Friday, December 08, 2006

Kill the pretty girl

There are some days (especially evil Mondays) when I wake up late and rush out of the house and need to take a rickshaw to the bus stop. Just as I stepped outside the building gate, i saw this dame standing some 10 feet away from me. Hard luck, ogling time at pretty girl, when in hurry is extremely less. Buhh. Having a rickshaw stand just outside the house always helps, but like Mr.Murphy said, you never get autos when you need them the most. ( Mr. Murphy did not exactly say that). After looking for 4 precious minutes for the rickshaw, you finally see an empty rickshaw passing by and I call out to it.
"AUTOOOO, pucccpphhhkk pucccpphhhhk!"
(puucpphhhk = is the sound which one makes when he is calling for attention and believe me,auto drivers wont acknowledge your presence unless you call out to them like that. People staying in Mumbai would exactly know what that sound is).The gentleman decided to slow down his three wheeler for me but suddenly decided to whiz past to halt 10 feet away to lend his chivalrous services to the pretty girl. I reach office late. DIE PRETTY GIRL!

Conductors in buses are fussy about change. I paid him 10 for a 8 Rs ticket and the gentleman did not have change. In the middle of a bus, so congested with people that i could not move even my shoe lace, i had to dig all three pant pockets i had to excavate coins to give him another 3 Rs so that he could give me back a 5 rupee coin. People around you are not quite ok with the idea of excavation and they tend to give you ugly looks if your hand unintentionlly touches their shirt or bag. Gentleman conductor decides to move a step ahead to ask pretty girl where she is going. Pretty girl is one of THOSE smart asses and hands him over a note of a big denomination. This time, gentleman starts digging his small side brown bag for change. Not much in there. Excavates his pockets, dig dig DIG...and the exact change is yet to be given back. Now, he decides to pay her with her own money, pulls out his wallet and opens the small pocket in it. He turns it upside down and squeeze dries it till he manages to give the pretty girl the balance amount. Hmm. DIE PRETTY GIRL!


Pretty girl and pretty girl's brother wanted to watch a movie. They did not have change. Pretty girl's brother, the gentleman that he is, decides to not let the lady do the hardwork and goes to a shop asking for change. Nyeh ehh. They dont give him any. Poor boy comes back. Pretty girl decides to show who wears the pants in the house and asks for change at the same place. The gentlemen at the shop pooled in money so that pretty girl could get change. Hmm. DIE PRETTY GIRL!

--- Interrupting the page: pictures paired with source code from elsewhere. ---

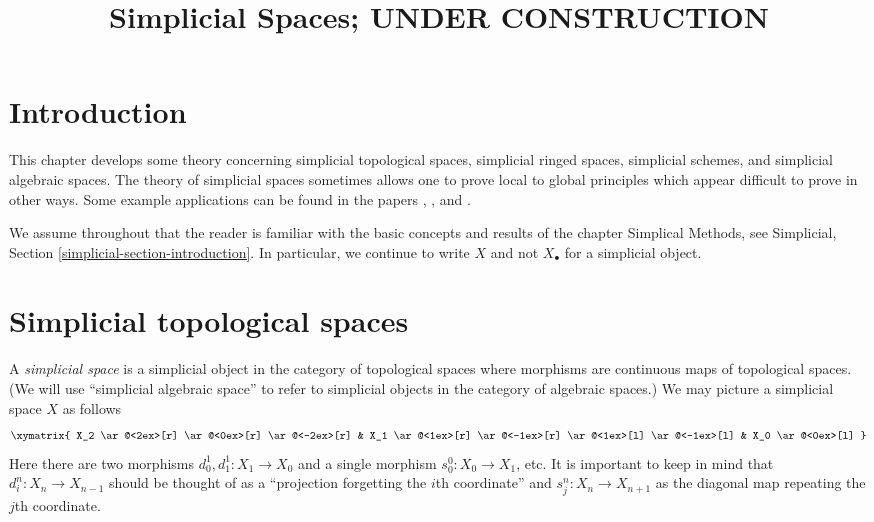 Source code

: 

%


\title{Simplicial Spaces; UNDER CONSTRUCTION}


\maketitle

\label{section-phantom}

\tableofcontents

\section{Introduction}
\label{section-introduction}

\noindent
This chapter develops some theory concerning simplicial topological spaces,
simplicial ringed spaces, simplicial schemes, and simplicial algebraic spaces.
The theory of simplicial spaces sometimes allows one to prove local to global
principles which appear difficult to prove in other ways.
Some example applications can be found in the papers
\cite{faltings_finiteness}, \cite{Kiehl}, and \cite{HodgeIII}.

\medskip\noindent
We assume throughout that the reader is familiar with the basic concepts
and results of the chapter Simplical Methods, see
Simplicial, Section \ref{simplicial-section-introduction}.
In particular, we continue to write $X$ and not $X_\bullet$
for a simplicial object.








\section{Simplicial topological spaces}
\label{section-simplicial-top}

\noindent
A {\it simplicial space} is a simplicial object in the category of
topological spaces where morphisms are continuous maps of topological
spaces. (We will use ``simplicial algebraic space'' to refer to simplicial
objects in the category of algebraic spaces.)
We may picture a simplicial space $X$ as follows
$$
\xymatrix{
X_2
\ar@<2ex>[r]
\ar@<0ex>[r]
\ar@<-2ex>[r]
&
X_1
\ar@<1ex>[r]
\ar@<-1ex>[r]
\ar@<1ex>[l]
\ar@<-1ex>[l]
&
X_0
\ar@<0ex>[l]
}
$$
Here there are two morphisms $d^1_0, d^1_1 : X_1 \to X_0$
and a single morphism $s^0_0 : X_0 \to X_1$, etc.
It is important to keep in mind that $d^n_i : X_n \to X_{n - 1}$
should be thought of as a ``projection forgetting the
$i$th coordinate'' and $s^n_j : X_n \to X_{n + 1}$ as the diagonal
map repeating the $j$th coordinate.

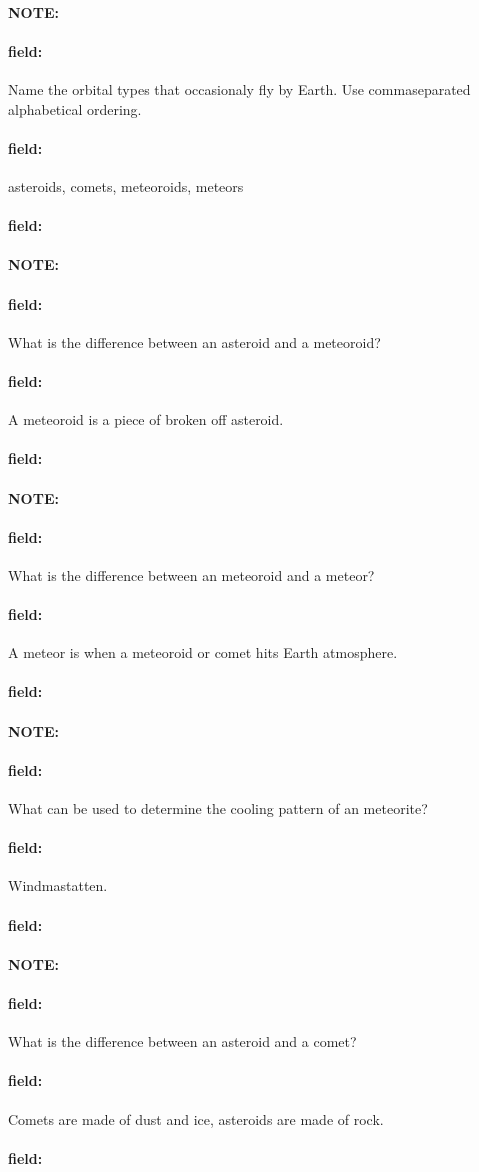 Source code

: \documentclass[12pt]{article}
\newenvironment{note}{\paragraph{NOTE:}}{}
\newenvironment{field}{\paragraph{field:}}{}
\begin{document}
\begin{note}
   \begin{field}
       Name the orbital types that occasionaly fly by Earth. Use commaseparated alphabetical ordering.
   \end{field}
   \begin{field}
		asteroids, comets, meteoroids, meteors
   \end{field}
   \begin{field}
   \end{field}
\end{note}
\begin{note}
   \begin{field}
       What is the difference between an asteroid and a meteoroid?
   \end{field}
   \begin{field}
		A meteoroid is a piece of broken off asteroid.
   \end{field}
   \begin{field}
   \end{field}
\end{note}
\begin{note}
   \begin{field}
       What is the difference between an meteoroid and a meteor?
   \end{field}
   \begin{field}
		A meteor is when a meteoroid or comet hits Earth atmosphere.
   \end{field}
   \begin{field}
   \end{field}
\end{note}
\begin{note}
   \begin{field}
       What can be used to determine the cooling pattern of an meteorite?
   \end{field}
   \begin{field}
		Windmastatten.
   \end{field}
   \begin{field}
   \end{field}
\end{note}
\begin{note}
   \begin{field}
       What is the difference between an asteroid and a comet?
   \end{field}
   \begin{field}
		Comets are made of dust and ice, asteroids are made of rock.
   \end{field}
   \begin{field}
   \end{field}
\end{note}
\end{document}
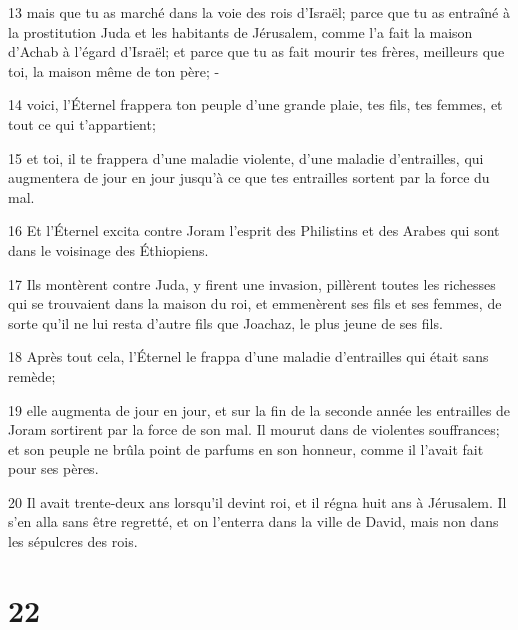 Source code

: \par 13 mais que tu as marché dans la voie des rois d'Israël; parce que tu as entraîné à la prostitution Juda et les habitants de Jérusalem, comme l'a fait la maison d'Achab à l'égard d'Israël; et parce que tu as fait mourir tes frères, meilleurs que toi, la maison même de ton père; -
\par 14 voici, l'Éternel frappera ton peuple d'une grande plaie, tes fils, tes femmes, et tout ce qui t'appartient;
\par 15 et toi, il te frappera d'une maladie violente, d'une maladie d'entrailles, qui augmentera de jour en jour jusqu'à ce que tes entrailles sortent par la force du mal.
\par 16 Et l'Éternel excita contre Joram l'esprit des Philistins et des Arabes qui sont dans le voisinage des Éthiopiens.
\par 17 Ils montèrent contre Juda, y firent une invasion, pillèrent toutes les richesses qui se trouvaient dans la maison du roi, et emmenèrent ses fils et ses femmes, de sorte qu'il ne lui resta d'autre fils que Joachaz, le plus jeune de ses fils.
\par 18 Après tout cela, l'Éternel le frappa d'une maladie d'entrailles qui était sans remède;
\par 19 elle augmenta de jour en jour, et sur la fin de la seconde année les entrailles de Joram sortirent par la force de son mal. Il mourut dans de violentes souffrances; et son peuple ne brûla point de parfums en son honneur, comme il l'avait fait pour ses pères.
\par 20 Il avait trente-deux ans lorsqu'il devint roi, et il régna huit ans à Jérusalem. Il s'en alla sans être regretté, et on l'enterra dans la ville de David, mais non dans les sépulcres des rois.

\chapter{22}

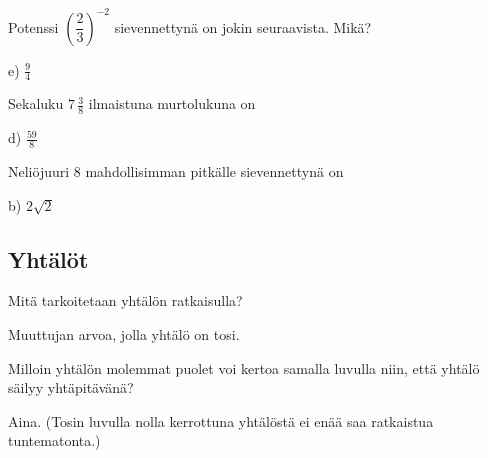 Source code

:\begin{tehtava}
Potenssi $\left( \dfrac{2}{3} \right)^{-2}$ sievennettynä on jokin seuraavista. Mikä?
\begin{alakohdat}
\end{alakohdat}
\begin{vastaus}
e) $\frac{9}{4}$
\end{vastaus}
\end{tehtava}

\begin{tehtava}
Sekaluku $7\,\frac{3}{8}$ ilmaistuna murtolukuna on
\begin{alakohdat}
\end{alakohdat}
    \begin{vastaus}
	 d) $\frac{59}{8}$
    \end{vastaus}
\end{tehtava}

\begin{tehtava}
Neliöjuuri 8 mahdollisimman pitkälle sievennettynä on
\begin{alakohdat}
\end{alakohdat}

  \begin{vastaus}
	 b) $2\sqrt{2}$
    \end{vastaus}
\end{tehtava}

\subsection*{Yhtälöt}

\begin{tehtava}
Mitä tarkoitetaan yhtälön ratkaisulla?
\begin{vastaus}
Muuttujan arvoa, jolla yhtälö on tosi.
\end{vastaus}
\end{tehtava}

\begin{tehtava}
Milloin yhtälön molemmat puolet voi kertoa samalla luvulla niin, että yhtälö säilyy yhtäpitävänä?
\begin{vastaus}
Aina. (Tosin luvulla nolla kerrottuna yhtälöstä ei enää saa ratkaistua tuntematonta.)
\end{vastaus}
\end{tehtava}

Early morning in Hyderabada and the hotel has complimentary breakfast. Woo hoo! Pretty girl asked for an extra cup of coffee and she got two men attending to her needs, one of them driveling coffee into her cup as he was pouring wine into it and the other with sugar cubes politely asking how many cubes she wanted and also telling her about unasked for travel gyaan in Hyderabada. I asked for an extra cup of coffee and I get a grumpy look from the waiter suggesting "Just because it is free that does not mean you ask for extra stuff and hog, stupid cheapstake!"Sugar? "Er..hello..suggg ...ahh?" No waiter gave me any sugar! Forget travel gyaan! DIE PRETTY GIRL! DROWN IN YOUR CUP!


Auto drivers in Hyderabada do not respond to pphhhllbcck. And like auto drivers world wide, they cut each other's path and make sure to stop their vehicles next to each other at signals.
Driver 1 to 2 : "Tumko problem aata?"
2 to 1 : "Kaise nahi aata !!!"
1 to 2 : "aaAAA???"
2 to 1 : "AAAA!!"
They keep aaa-ing at each other till the green signal comes on and then they live happily ever after.